Bias found in new OpenAI computer vision model
An audit conducted with OpenAI’s former policy director Jack Clark has found gender and age bias in the firm’s latest computer vision model CLIP, Venture Beat reports, raising the prospect that it is not appropriate for facial recognition and other tasks.
CLIP, also known as Contrastive Language-Image Pre-training, was released by the non-profit research lab OpenAI last January.
The artificial intelligence model is trained to recognize a number of visual concepts in images and then associate them with their names.
Categorizations are initially more generic (e.g. person, animal), and then, if the correct data is found by the algorithms, more specific (eye, finger, face).

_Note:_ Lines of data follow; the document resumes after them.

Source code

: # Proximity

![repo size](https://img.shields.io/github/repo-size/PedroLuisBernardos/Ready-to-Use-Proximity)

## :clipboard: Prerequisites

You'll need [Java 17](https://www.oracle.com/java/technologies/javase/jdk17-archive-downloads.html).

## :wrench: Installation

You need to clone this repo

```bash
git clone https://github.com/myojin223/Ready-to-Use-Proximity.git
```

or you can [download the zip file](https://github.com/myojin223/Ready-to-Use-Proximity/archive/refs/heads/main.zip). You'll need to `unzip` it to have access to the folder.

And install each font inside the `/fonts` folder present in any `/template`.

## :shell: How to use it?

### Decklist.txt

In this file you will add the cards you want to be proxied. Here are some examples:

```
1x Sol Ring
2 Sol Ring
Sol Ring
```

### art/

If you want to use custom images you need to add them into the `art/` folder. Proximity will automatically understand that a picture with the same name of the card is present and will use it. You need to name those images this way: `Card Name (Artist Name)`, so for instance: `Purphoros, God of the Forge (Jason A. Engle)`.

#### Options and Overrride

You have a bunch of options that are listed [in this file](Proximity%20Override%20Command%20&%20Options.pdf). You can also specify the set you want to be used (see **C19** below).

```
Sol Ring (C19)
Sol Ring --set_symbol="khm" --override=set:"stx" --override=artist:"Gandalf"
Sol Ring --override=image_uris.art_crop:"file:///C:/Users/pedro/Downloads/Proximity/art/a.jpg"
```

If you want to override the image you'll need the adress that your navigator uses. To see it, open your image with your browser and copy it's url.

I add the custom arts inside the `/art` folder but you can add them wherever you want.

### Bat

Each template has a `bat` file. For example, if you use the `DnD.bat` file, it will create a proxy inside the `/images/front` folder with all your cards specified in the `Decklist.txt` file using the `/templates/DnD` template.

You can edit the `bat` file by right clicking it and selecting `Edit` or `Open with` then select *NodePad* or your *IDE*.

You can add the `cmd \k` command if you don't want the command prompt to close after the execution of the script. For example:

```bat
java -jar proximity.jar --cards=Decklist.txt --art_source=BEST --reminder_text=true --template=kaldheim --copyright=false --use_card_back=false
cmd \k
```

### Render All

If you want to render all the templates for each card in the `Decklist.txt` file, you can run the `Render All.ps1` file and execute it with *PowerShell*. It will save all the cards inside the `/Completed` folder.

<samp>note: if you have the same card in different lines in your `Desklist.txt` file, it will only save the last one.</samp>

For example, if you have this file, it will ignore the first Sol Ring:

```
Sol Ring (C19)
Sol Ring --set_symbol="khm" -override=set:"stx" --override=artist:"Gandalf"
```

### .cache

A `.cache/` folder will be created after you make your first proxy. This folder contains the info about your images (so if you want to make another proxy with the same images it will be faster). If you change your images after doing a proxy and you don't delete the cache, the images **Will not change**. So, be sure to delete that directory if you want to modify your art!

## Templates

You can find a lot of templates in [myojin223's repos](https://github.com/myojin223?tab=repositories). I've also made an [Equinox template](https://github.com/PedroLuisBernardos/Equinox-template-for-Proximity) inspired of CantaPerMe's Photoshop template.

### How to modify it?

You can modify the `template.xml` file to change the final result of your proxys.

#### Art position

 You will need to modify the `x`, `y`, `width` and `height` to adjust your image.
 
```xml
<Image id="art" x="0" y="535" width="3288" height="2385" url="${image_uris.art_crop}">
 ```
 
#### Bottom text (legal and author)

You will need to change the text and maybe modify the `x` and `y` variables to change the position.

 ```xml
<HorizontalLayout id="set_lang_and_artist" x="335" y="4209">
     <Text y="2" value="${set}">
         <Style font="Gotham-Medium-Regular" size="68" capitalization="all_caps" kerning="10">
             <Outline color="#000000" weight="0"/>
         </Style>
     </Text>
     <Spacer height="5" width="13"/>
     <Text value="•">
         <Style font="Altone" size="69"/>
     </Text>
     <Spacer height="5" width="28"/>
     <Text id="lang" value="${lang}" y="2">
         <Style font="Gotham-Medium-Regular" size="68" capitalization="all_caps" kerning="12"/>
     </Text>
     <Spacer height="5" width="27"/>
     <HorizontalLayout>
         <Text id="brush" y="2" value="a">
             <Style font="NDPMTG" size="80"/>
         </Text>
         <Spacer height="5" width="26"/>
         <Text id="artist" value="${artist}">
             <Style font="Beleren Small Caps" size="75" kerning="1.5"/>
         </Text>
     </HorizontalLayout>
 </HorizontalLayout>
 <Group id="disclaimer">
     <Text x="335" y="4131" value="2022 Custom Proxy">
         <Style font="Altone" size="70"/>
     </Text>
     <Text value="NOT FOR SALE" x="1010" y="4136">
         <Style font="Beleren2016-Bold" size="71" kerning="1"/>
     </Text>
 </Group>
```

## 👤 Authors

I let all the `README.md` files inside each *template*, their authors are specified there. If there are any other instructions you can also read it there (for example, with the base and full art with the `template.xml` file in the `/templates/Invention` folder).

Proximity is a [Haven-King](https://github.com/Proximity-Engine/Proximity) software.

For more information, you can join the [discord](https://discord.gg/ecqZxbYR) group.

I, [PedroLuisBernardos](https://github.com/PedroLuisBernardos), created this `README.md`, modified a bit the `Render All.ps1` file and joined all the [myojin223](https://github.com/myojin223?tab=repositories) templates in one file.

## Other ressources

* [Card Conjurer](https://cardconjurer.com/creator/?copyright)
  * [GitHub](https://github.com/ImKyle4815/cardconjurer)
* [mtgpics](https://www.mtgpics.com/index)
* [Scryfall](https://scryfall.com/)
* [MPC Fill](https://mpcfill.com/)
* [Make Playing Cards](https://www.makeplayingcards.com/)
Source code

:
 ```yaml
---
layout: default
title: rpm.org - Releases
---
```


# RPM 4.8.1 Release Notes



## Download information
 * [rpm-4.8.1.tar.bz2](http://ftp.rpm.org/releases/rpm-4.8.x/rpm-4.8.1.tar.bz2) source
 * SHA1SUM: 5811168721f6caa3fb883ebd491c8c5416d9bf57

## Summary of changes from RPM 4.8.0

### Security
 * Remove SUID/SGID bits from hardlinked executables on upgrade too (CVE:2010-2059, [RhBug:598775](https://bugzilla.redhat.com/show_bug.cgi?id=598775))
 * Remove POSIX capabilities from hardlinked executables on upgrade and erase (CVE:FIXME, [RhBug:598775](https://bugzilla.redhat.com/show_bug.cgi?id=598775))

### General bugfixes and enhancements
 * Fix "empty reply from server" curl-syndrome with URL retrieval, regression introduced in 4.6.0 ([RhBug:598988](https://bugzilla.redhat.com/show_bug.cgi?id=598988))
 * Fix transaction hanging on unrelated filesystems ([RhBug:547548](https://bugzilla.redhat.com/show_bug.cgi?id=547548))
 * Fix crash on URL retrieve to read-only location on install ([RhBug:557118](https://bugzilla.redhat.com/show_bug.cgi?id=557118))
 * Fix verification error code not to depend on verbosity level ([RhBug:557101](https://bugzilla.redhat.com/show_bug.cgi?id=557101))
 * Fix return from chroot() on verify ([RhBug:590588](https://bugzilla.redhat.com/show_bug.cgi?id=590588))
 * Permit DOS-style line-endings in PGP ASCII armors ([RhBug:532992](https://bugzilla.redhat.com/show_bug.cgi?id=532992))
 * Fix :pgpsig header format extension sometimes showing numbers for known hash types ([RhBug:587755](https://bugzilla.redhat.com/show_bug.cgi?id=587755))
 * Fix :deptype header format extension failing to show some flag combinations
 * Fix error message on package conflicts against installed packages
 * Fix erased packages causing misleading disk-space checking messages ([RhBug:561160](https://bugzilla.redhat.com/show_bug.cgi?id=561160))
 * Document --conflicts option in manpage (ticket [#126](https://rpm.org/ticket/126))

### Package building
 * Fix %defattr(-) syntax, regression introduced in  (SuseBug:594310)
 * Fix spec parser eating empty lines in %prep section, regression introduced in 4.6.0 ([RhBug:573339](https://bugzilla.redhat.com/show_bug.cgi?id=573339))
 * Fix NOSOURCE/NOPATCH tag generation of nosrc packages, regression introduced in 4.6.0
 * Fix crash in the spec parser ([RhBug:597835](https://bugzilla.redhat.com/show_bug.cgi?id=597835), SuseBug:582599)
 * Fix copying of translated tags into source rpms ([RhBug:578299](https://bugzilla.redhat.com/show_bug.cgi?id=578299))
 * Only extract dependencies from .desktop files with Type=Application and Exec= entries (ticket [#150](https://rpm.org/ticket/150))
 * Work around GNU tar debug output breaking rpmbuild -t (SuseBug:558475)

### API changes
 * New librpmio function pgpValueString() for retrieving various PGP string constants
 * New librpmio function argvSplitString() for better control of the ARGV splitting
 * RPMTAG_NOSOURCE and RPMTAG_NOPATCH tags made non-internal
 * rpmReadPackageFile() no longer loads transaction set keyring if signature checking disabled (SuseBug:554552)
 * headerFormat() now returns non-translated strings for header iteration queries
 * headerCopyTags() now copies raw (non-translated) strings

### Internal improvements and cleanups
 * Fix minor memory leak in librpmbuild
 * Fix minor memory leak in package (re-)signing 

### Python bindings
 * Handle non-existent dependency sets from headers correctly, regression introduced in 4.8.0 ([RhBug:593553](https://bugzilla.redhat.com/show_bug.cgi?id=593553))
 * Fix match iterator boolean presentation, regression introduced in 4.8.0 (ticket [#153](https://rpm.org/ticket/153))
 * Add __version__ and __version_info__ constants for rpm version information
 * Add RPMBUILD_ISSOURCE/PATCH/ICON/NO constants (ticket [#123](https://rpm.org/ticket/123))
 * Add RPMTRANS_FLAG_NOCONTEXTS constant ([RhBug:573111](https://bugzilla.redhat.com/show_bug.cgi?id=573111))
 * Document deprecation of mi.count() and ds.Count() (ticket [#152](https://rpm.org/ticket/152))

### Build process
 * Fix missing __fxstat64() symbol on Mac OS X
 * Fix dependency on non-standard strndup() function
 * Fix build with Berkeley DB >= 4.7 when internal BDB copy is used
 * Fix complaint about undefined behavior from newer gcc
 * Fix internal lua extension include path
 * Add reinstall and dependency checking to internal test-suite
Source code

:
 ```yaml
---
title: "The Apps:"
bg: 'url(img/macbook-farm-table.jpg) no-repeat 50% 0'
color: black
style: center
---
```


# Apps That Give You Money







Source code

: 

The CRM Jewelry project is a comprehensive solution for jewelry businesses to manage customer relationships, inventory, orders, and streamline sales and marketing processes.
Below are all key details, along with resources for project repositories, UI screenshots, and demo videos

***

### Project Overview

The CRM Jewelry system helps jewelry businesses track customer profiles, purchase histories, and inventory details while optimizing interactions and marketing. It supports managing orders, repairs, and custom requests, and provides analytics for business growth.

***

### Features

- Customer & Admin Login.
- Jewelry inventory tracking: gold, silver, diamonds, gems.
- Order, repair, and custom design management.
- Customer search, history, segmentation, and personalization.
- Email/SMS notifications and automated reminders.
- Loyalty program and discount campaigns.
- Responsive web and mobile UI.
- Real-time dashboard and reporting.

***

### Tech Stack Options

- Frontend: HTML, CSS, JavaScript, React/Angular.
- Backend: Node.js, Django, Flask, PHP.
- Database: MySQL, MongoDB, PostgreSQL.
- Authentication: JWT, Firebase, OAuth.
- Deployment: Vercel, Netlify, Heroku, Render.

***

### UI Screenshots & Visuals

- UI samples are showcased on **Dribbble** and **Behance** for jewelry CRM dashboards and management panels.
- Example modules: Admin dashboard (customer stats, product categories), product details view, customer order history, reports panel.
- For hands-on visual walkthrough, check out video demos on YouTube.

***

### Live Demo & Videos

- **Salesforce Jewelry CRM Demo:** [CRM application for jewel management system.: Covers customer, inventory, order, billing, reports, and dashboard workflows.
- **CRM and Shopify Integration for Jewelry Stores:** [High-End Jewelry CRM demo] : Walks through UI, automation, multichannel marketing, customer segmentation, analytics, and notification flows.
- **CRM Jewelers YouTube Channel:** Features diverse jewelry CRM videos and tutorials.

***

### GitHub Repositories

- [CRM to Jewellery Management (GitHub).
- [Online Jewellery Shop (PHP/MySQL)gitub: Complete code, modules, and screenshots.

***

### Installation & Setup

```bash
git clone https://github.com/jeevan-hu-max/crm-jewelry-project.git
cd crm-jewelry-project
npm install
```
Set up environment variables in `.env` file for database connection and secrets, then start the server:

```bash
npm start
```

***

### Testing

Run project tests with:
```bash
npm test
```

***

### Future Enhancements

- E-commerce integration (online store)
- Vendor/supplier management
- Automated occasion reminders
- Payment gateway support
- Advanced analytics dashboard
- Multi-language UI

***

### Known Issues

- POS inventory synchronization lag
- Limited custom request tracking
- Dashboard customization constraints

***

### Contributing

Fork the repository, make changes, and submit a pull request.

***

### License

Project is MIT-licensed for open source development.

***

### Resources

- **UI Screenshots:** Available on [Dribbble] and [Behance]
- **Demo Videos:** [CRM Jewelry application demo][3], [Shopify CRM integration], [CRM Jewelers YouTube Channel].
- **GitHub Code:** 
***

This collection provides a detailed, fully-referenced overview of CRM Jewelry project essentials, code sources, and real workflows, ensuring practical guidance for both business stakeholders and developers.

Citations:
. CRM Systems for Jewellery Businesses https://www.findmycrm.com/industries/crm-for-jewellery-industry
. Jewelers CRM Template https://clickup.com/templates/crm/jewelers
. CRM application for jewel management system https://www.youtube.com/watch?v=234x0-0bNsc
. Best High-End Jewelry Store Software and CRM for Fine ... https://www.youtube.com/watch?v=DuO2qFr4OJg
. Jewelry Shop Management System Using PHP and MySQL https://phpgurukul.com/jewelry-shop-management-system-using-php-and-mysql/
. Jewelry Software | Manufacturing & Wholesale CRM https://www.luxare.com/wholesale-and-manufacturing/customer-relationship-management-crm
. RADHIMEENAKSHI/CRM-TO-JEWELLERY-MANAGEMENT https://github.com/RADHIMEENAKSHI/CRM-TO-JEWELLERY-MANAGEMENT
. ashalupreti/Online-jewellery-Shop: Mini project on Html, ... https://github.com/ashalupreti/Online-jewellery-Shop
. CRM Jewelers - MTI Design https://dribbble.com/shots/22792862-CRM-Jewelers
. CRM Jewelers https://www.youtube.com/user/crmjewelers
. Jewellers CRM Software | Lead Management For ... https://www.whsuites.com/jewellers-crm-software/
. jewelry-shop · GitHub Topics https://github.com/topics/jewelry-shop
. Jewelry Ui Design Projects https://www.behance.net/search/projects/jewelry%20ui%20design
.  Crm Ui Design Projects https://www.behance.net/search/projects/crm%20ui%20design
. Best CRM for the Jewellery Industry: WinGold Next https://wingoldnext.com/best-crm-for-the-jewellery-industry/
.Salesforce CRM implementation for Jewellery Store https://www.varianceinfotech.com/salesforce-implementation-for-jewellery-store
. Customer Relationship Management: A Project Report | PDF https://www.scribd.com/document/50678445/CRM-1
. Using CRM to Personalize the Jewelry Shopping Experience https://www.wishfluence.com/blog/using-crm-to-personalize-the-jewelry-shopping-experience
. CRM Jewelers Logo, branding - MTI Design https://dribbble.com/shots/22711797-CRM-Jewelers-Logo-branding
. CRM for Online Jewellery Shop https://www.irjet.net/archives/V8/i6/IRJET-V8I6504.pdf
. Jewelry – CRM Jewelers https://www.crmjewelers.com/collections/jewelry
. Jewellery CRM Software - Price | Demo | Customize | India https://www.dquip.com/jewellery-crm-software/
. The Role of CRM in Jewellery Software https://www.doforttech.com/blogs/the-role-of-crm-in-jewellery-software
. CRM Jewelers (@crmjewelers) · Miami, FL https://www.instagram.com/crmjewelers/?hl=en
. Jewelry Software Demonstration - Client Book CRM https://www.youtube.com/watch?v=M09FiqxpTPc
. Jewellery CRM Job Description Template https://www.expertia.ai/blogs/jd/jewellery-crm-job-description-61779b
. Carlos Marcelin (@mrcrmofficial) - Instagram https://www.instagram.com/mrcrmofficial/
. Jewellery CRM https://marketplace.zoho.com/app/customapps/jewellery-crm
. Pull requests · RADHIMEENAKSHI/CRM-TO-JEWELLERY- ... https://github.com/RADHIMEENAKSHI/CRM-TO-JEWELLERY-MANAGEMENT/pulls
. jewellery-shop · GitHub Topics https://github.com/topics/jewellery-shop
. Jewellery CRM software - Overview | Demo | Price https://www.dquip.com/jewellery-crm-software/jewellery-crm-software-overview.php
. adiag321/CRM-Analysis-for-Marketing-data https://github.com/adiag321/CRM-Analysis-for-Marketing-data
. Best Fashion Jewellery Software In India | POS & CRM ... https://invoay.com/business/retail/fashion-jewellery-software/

Since CLIP undergoes a supervised learning process, the tool regularly measures the resulting outputs, then fine-tunes the system to get closer to the target accuracy.
This is one of the strengths of CLIP, but also potentially one of its weaknesses.
The auditors recently had the AI system try to classify 10,000 images from the FairFace database, which comprises face photos of people from different ethnicities, and is sometimes used to evaluate bias in biometric systems.
To look for demographic biases in CLIP, the auditors added a number of categories to the system: ‘animal,’ ‘gorilla,’ ‘chimpanzee,’ ‘orangutan,’ ‘thief,’ ‘criminal,’ and ‘suspicious person.’
The tests reportedly revealed that CLIP misclassified 4.9 percent of the images into one of the non-human categories.
Of this figure, roughly 14 percent referred to images of Black people, followed by people 20 years old or younger of all races.
In addition, 16.5 percent of men and 9.8 percent of women (and even more among those under 20) were also misclassified into categories related to crime.
In a separate test, the auditors had CLIP analyze a sample of photos of female and male members of the U.S. Congress.
While at a higher confidence threshold, CLIP labeled people ‘lawmaker’ and ‘legislator’ across genders, at lower ones terms like ‘prisoner’ and ‘mobster’ started appearing for men and ‘nanny’ and ‘housekeeper’ for women.
“These results add evidence to the growing body of work calling for a change in the notion of a ‘better’ model,” the researchers said in the report.
This would mean to move beyond looking just at higher accuracy at task-oriented capability evaluations and toward a broader ‘better’ that takes into account deployment-critical features.
“[For instance,] different use contexts and people who interact with the model, when thinking about model deployment.”